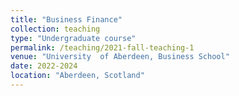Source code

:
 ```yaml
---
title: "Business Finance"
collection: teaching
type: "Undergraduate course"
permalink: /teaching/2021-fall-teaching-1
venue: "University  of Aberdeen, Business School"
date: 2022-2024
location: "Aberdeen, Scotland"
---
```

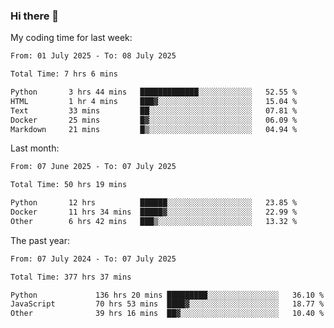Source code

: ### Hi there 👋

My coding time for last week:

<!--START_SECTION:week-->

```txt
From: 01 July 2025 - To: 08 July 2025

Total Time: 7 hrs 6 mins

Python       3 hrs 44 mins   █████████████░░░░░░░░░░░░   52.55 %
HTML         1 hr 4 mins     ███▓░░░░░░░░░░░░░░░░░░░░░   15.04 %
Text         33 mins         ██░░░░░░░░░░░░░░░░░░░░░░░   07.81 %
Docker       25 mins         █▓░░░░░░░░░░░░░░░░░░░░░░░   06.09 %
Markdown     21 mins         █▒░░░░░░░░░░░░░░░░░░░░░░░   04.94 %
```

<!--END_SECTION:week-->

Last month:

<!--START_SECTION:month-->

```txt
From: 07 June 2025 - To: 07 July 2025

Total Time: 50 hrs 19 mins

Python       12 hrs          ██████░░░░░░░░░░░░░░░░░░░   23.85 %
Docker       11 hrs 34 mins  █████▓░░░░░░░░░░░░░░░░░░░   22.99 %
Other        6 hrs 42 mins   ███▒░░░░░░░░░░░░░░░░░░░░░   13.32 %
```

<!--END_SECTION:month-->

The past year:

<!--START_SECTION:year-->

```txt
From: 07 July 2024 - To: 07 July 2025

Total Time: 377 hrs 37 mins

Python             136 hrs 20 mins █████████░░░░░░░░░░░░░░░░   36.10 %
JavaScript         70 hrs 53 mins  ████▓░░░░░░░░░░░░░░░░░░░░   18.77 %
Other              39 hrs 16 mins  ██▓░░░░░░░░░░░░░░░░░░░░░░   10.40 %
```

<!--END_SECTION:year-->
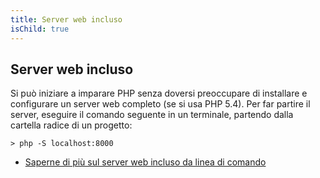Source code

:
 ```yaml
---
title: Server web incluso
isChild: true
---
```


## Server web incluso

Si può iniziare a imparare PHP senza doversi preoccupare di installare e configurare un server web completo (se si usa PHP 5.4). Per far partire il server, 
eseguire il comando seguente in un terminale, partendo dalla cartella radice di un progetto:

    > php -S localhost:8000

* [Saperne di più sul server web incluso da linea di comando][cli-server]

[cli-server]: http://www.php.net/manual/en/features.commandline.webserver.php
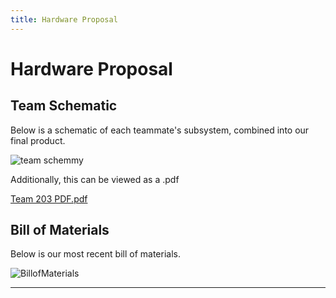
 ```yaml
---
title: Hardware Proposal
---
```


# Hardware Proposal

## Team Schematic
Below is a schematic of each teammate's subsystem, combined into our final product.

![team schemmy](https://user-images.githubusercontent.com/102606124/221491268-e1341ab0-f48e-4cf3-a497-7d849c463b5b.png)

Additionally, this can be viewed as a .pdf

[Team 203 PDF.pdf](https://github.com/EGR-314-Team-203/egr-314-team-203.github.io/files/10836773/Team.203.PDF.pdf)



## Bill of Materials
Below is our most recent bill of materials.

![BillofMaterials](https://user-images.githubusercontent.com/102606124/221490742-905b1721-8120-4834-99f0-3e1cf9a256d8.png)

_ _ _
━━━━━━━━
Assignment: Every line of the data should be copied as it stands, without the images.

Exercise response:
Source code

:
 ```yaml
---
title: "Business Finance"
collection: teaching
type: "Undergraduate course"
permalink: /teaching/2021-fall-teaching-1
venue: "University  of Aberdeen, Business School"
date: 2022-2024
location: "Aberdeen, Scotland"
---
```

Source code

: ### Hi there 👋

My coding time for last week:

<!--START_SECTION:week-->

```txt
From: 01 July 2025 - To: 08 July 2025

Total Time: 7 hrs 6 mins

Python       3 hrs 44 mins   █████████████░░░░░░░░░░░░   52.55 %
HTML         1 hr 4 mins     ███▓░░░░░░░░░░░░░░░░░░░░░   15.04 %
Text         33 mins         ██░░░░░░░░░░░░░░░░░░░░░░░   07.81 %
Docker       25 mins         █▓░░░░░░░░░░░░░░░░░░░░░░░   06.09 %
Markdown     21 mins         █▒░░░░░░░░░░░░░░░░░░░░░░░   04.94 %
```

<!--END_SECTION:week-->

Last month:

<!--START_SECTION:month-->

```txt
From: 07 June 2025 - To: 07 July 2025

Total Time: 50 hrs 19 mins

Python       12 hrs          ██████░░░░░░░░░░░░░░░░░░░   23.85 %
Docker       11 hrs 34 mins  █████▓░░░░░░░░░░░░░░░░░░░   22.99 %
Other        6 hrs 42 mins   ███▒░░░░░░░░░░░░░░░░░░░░░   13.32 %
```

<!--END_SECTION:month-->

The past year:

<!--START_SECTION:year-->

```txt
From: 07 July 2024 - To: 07 July 2025

Total Time: 377 hrs 37 mins

Python             136 hrs 20 mins █████████░░░░░░░░░░░░░░░░   36.10 %
JavaScript         70 hrs 53 mins  ████▓░░░░░░░░░░░░░░░░░░░░   18.77 %
Other              39 hrs 16 mins  ██▓░░░░░░░░░░░░░░░░░░░░░░   10.40 %
```

<!--END_SECTION:year-->
Source code

:
 ```yaml
---
title: Server web incluso
isChild: true
---
```


## Server web incluso

Si può iniziare a imparare PHP senza doversi preoccupare di installare e configurare un server web completo (se si usa PHP 5.4). Per far partire il server, 
eseguire il comando seguente in un terminale, partendo dalla cartella radice di un progetto:

    > php -S localhost:8000

* [Saperne di più sul server web incluso da linea di comando][cli-server]

[cli-server]: http://www.php.net/manual/en/features.commandline.webserver.php
 ```yaml
---
title: Hardware Proposal
---
```


# Hardware Proposal

## Team Schematic
Below is a schematic of each teammate's subsystem, combined into our final product.

![team schemmy](https://user-images.githubusercontent.com/102606124/221491268-e1341ab0-f48e-4cf3-a497-7d849c463b5b.png)

Additionally, this can be viewed as a .pdf

[Team 203 PDF.pdf](https://github.com/EGR-314-Team-203/egr-314-team-203.github.io/files/10836773/Team.203.PDF.pdf)



## Bill of Materials
Below is our most recent bill of materials.

![BillofMaterials](https://user-images.githubusercontent.com/102606124/221490742-905b1721-8120-4834-99f0-3e1cf9a256d8.png)

_ _ _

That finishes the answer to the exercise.